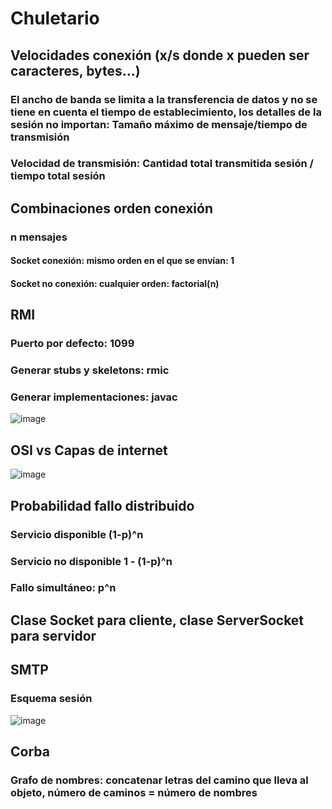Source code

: # Chuletario

## Velocidades conexión (x/s donde x pueden ser caracteres, bytes...)

### El ancho de banda se limita a la transferencia de datos y no se tiene en cuenta el tiempo de establecimiento, los detalles de la sesión no importan: Tamaño máximo de mensaje/tiempo de transmisión

### Velocidad de transmisión: Cantidad total transmitida sesión / tiempo total sesión

## Combinaciones orden conexión

### n mensajes

#### Socket conexión: mismo orden en el que se envían: 1

#### Socket no conexión: cualquier orden: factorial(n)

## RMI

### Puerto por defecto: 1099
### Generar stubs y skeletons: rmic
### Generar implementaciones: javac
![image](https://github.com/poketecop/apuntesAplicacionesDistribuidas/assets/65861838/66ed94da-4397-47c6-bdcb-5da7fefb7aed)

## OSI vs Capas de internet
![image](https://github.com/poketecop/apuntesAplicacionesDistribuidas/assets/65861838/c0b0a636-6118-4704-a048-6faad5b5f714)

## Probabilidad fallo distribuido

### Servicio disponible (1-p)^n

### Servicio no disponible 1 - (1-p)^n

### Fallo simultáneo: p^n

## Clase Socket para cliente, clase ServerSocket para servidor

## SMTP

### Esquema sesión
![image](https://github.com/poketecop/apuntesAplicacionesDistribuidas/assets/65861838/632dc85b-cbcc-4a04-b64c-4ac89515c851)


## Corba

### Grafo de nombres: concatenar letras del camino que lleva al objeto, número de caminos = número de nombres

_TASK DESCRIPTION_
Would you print the listing above in full, exactly, but with no pictures?

_RESULT BELOW_
Source code

: # Chuletario

## Velocidades conexión (x/s donde x pueden ser caracteres, bytes...)

### El ancho de banda se limita a la transferencia de datos y no se tiene en cuenta el tiempo de establecimiento, los detalles de la sesión no importan: Tamaño máximo de mensaje/tiempo de transmisión

### Velocidad de transmisión: Cantidad total transmitida sesión / tiempo total sesión

## Combinaciones orden conexión

### n mensajes

#### Socket conexión: mismo orden en el que se envían: 1

#### Socket no conexión: cualquier orden: factorial(n)

## RMI

### Puerto por defecto: 1099
### Generar stubs y skeletons: rmic
### Generar implementaciones: javac
![image](https://github.com/poketecop/apuntesAplicacionesDistribuidas/assets/65861838/66ed94da-4397-47c6-bdcb-5da7fefb7aed)

## OSI vs Capas de internet
![image](https://github.com/poketecop/apuntesAplicacionesDistribuidas/assets/65861838/c0b0a636-6118-4704-a048-6faad5b5f714)

## Probabilidad fallo distribuido

### Servicio disponible (1-p)^n

### Servicio no disponible 1 - (1-p)^n

### Fallo simultáneo: p^n

## Clase Socket para cliente, clase ServerSocket para servidor

## SMTP

### Esquema sesión
![image](https://github.com/poketecop/apuntesAplicacionesDistribuidas/assets/65861838/632dc85b-cbcc-4a04-b64c-4ac89515c851)


## Corba

### Grafo de nombres: concatenar letras del camino que lleva al objeto, número de caminos = número de nombres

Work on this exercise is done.